In the listing that follows, how many lines contain "myblog"? Give the number only.
******************************
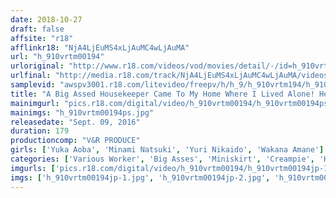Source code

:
 ```yaml
---
date: 2018-10-27
draft: false
affsite: "r18"
afflinkr18: "NjA4LjEuMS4xLjAuMC4wLjAuMA"
url: "h_910vrtm00194"
urloriginal: "http://www.r18.com/videos/vod/movies/detail/-/id=h_910vrtm00194"
urlfinal: "http://media.r18.com/track/NjA4LjEuMS4xLjAuMC4wLjAuMA/videos/vod/movies/detail/-/id=h_910vrtm00194"
samplevid: "awspv3001.r18.com/litevideo/freepv/h/h_9/h_910vrtm194/h_910vrtm194_dmb_w.mp4"
title: "A Big Assed Housekeeper Came To My Home Where I Lived Alone! Her Voluptuous Body Made My Cock Rock Hard And Ready! She Must Have Started Feeling Guilty, Because She Showed Me Her Pussy And Serviced My Dick With Some Raw Fucking!"
mainimgurl: "pics.r18.com/digital/video/h_910vrtm00194/h_910vrtm00194ps.jpg"
mainimgs: "h_910vrtm00194ps.jpg"
releasedate: "Sept. 09, 2016"
duration: 179
productioncomp: "V&R PRODUCE"
girls: ['Yuka Aoba', 'Minami Natsuki', 'Yuri Nikaido', 'Wakana Amane']
categories: ['Various Worker', 'Big Asses', 'Miniskirt', 'Creampie', 'Hi-Def']
imgurls: ['pics.r18.com/digital/video/h_910vrtm00194/h_910vrtm00194jp-1.jpg', 'pics.r18.com/digital/video/h_910vrtm00194/h_910vrtm00194jp-2.jpg', 'pics.r18.com/digital/video/h_910vrtm00194/h_910vrtm00194jp-3.jpg', 'pics.r18.com/digital/video/h_910vrtm00194/h_910vrtm00194jp-4.jpg', 'pics.r18.com/digital/video/h_910vrtm00194/h_910vrtm00194jp-5.jpg', 'pics.r18.com/digital/video/h_910vrtm00194/h_910vrtm00194jp-6.jpg', 'pics.r18.com/digital/video/h_910vrtm00194/h_910vrtm00194jp-7.jpg', 'pics.r18.com/digital/video/h_910vrtm00194/h_910vrtm00194jp-8.jpg', 'pics.r18.com/digital/video/h_910vrtm00194/h_910vrtm00194jp-9.jpg', 'pics.r18.com/digital/video/h_910vrtm00194/h_910vrtm00194jp-10.jpg', 'pics.r18.com/digital/video/h_910vrtm00194/h_910vrtm00194jp-11.jpg', 'pics.r18.com/digital/video/h_910vrtm00194/h_910vrtm00194jp-12.jpg', 'pics.r18.com/digital/video/h_910vrtm00194/h_910vrtm00194jp-13.jpg', 'pics.r18.com/digital/video/h_910vrtm00194/h_910vrtm00194jp-14.jpg', 'pics.r18.com/digital/video/h_910vrtm00194/h_910vrtm00194jp-15.jpg', 'pics.r18.com/digital/video/h_910vrtm00194/h_910vrtm00194jp-16.jpg', 'pics.r18.com/digital/video/h_910vrtm00194/h_910vrtm00194jp-17.jpg', 'pics.r18.com/digital/video/h_910vrtm00194/h_910vrtm00194jp-18.jpg', 'pics.r18.com/digital/video/h_910vrtm00194/h_910vrtm00194jp-19.jpg', 'pics.r18.com/digital/video/h_910vrtm00194/h_910vrtm00194jp-20.jpg']
imgs: ['h_910vrtm00194jp-1.jpg', 'h_910vrtm00194jp-2.jpg', 'h_910vrtm00194jp-3.jpg', 'h_910vrtm00194jp-4.jpg', 'h_910vrtm00194jp-5.jpg', 'h_910vrtm00194jp-6.jpg', 'h_910vrtm00194jp-7.jpg', 'h_910vrtm00194jp-8.jpg', 'h_910vrtm00194jp-9.jpg', 'h_910vrtm00194jp-10.jpg', 'h_910vrtm00194jp-11.jpg', 'h_910vrtm00194jp-12.jpg', 'h_910vrtm00194jp-13.jpg', 'h_910vrtm00194jp-14.jpg', 'h_910vrtm00194jp-15.jpg', 'h_910vrtm00194jp-16.jpg', 'h_910vrtm00194jp-17.jpg', 'h_910vrtm00194jp-18.jpg', 'h_910vrtm00194jp-19.jpg', 'h_910vrtm00194jp-20.jpg']
---
```

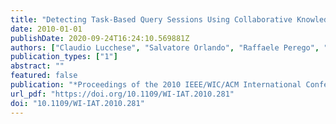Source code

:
 ```yaml
---
title: "Detecting Task-Based Query Sessions Using Collaborative Knowledge"
date: 2010-01-01
publishDate: 2020-09-24T16:24:10.569881Z
authors: ["Claudio Lucchese", "Salvatore Orlando", "Raffaele Perego", "Fabrizio Silvestri", "Gabriele Tolomei"]
publication_types: ["1"]
abstract: ""
featured: false
publication: "*Proceedings of the 2010 IEEE/WIC/ACM International Conference on Web Intelligence and International Conference on Intelligent Agent Technology - Workshops, Toronto, Canada, August 31 - September 3, 2010*"
url_pdf: "https://doi.org/10.1109/WI-IAT.2010.281"
doi: "10.1109/WI-IAT.2010.281"
---
```


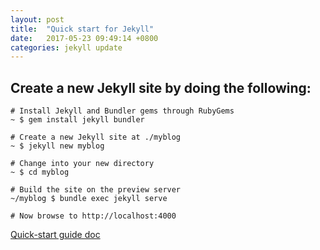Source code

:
 ```yaml
---
layout: post
title:  "Quick start for Jekyll"
date:   2017-05-23 09:49:14 +0800
categories: jekyll update
---
```

## Create a new Jekyll site by doing the following:
  ```
  # Install Jekyll and Bundler gems through RubyGems
  ~ $ gem install jekyll bundler

  # Create a new Jekyll site at ./myblog
  ~ $ jekyll new myblog

  # Change into your new directory
  ~ $ cd myblog

  # Build the site on the preview server
  ~/myblog $ bundle exec jekyll serve

  # Now browse to http://localhost:4000
  ```
  [Quick-start guide doc](http://jekyllrb.com/docs/quickstart/)
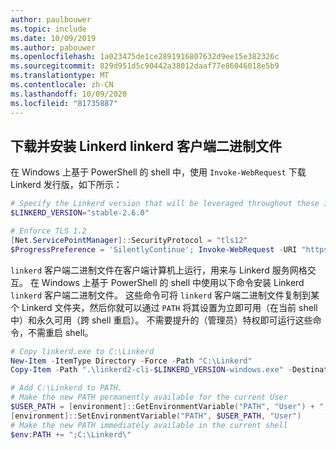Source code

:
 ```yaml
---
author: paulbouwer
ms.topic: include
ms.date: 10/09/2019
ms.author: pabouwer
ms.openlocfilehash: 1a023475de1ce2891916807632d9ee15e382326c
ms.sourcegitcommit: 829d951d5c90442a38012daaf77e86046018e5b9
ms.translationtype: MT
ms.contentlocale: zh-CN
ms.lasthandoff: 10/09/2020
ms.locfileid: "81735887"
---
```

## <a name="download-and-install-the-linkerd-linkerd-client-binary"></a>下载并安装 Linkerd linkerd 客户端二进制文件

在 Windows 上基于 PowerShell 的 shell 中，使用 `Invoke-WebRequest` 下载 Linkerd 发行版，如下所示：

```powershell
# Specify the Linkerd version that will be leveraged throughout these instructions
$LINKERD_VERSION="stable-2.6.0"

# Enforce TLS 1.2
[Net.ServicePointManager]::SecurityProtocol = "tls12"
$ProgressPreference = 'SilentlyContinue'; Invoke-WebRequest -URI "https://github.com/linkerd/linkerd2/releases/download/$LINKERD_VERSION/linkerd2-cli-$LINKERD_VERSION-windows.exe" -OutFile "linkerd2-cli-$LINKERD_VERSION-windows.exe"
```

`linkerd` 客户端二进制文件在客户端计算机上运行，用来与 Linkerd 服务网格交互。 在 Windows 上基于 PowerShell 的 shell 中使用以下命令安装 Linkerd `linkerd` 客户端二进制文件。 这些命令可将 `linkerd` 客户端二进制文件复制到某个 Linkerd 文件夹，然后你就可以通过 `PATH` 将其设置为立即可用（在当前 shell 中）和永久可用（跨 shell 重启）。 不需要提升的（管理员）特权即可运行这些命令，不需重启 shell。

```powershell
# Copy linkerd.exe to C:\Linkerd
New-Item -ItemType Directory -Force -Path "C:\Linkerd"
Copy-Item -Path ".\linkerd2-cli-$LINKERD_VERSION-windows.exe" -Destination "C:\Linkerd\linkerd.exe"

# Add C:\Linkerd to PATH. 
# Make the new PATH permanently available for the current User
$USER_PATH = [environment]::GetEnvironmentVariable("PATH", "User") + ";C:\Linkerd\"
[environment]::SetEnvironmentVariable("PATH", $USER_PATH, "User")
# Make the new PATH immediately available in the current shell
$env:PATH += ";C:\Linkerd\"
```
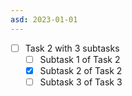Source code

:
 ```yaml
---
asd: 2023-01-01
---
```

- [ ] Task 2 with 3 subtasks
	- [ ] Subtask 1 of Task 2
	- [x] Subtask 2 of Task 2
	- [ ] Subtask 3 of Task 3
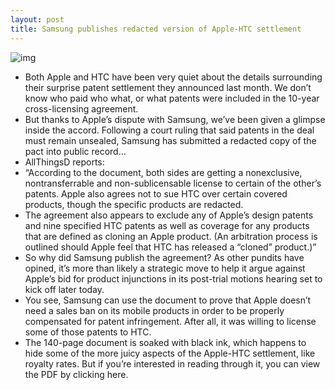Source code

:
 ```yaml
---
layout: post
title: Samsung publishes redacted version of Apple-HTC settlement
---
```

![img](http://media.idownloadblog.com/wp-content/uploads/2012/06/htc_apple.jpeg)
* Both Apple and HTC have been very quiet about the details surrounding their surprise patent settlement they announced last month. We don’t know who paid who what, or what patents were included in the 10-year cross-licensing agreement.
* But thanks to Apple’s dispute with Samsung, we’ve been given a glimpse inside the accord. Following a court ruling that said patents in the deal must remain unsealed, Samsung has submitted a redacted copy of the pact into public record…
* AllThingsD reports:
* “According to the document, both sides are getting a nonexclusive, nontransferrable and non-sublicensable license to certain of the other’s patents. Apple also agrees not to sue HTC over certain covered products, though the specific products are redacted.
* The agreement also appears to exclude any of Apple’s design patents and nine specified HTC patents as well as coverage for any products that are defined as cloning an Apple product. (An arbitration process is outlined should Apple feel that HTC has released a “cloned” product.)”
* So why did Samsung publish the agreement? As other pundits have opined, it’s more than likely a strategic move to help it argue against Apple’s bid for product injunctions in its post-trial motions hearing set to kick off later today.
* You see, Samsung can use the document to prove that Apple doesn’t need a sales ban on its mobile products in order to be properly compensated for patent infringement. After all, it was willing to license some of those patents to HTC.
* The 140-page document is soaked with black ink, which happens to hide some of the more juicy aspects of the Apple-HTC settlement, like royalty rates. But if you’re interested in reading through it, you can view the PDF by clicking here.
******************************
◆ **OUTPUT OF THE EXERCISE**:
4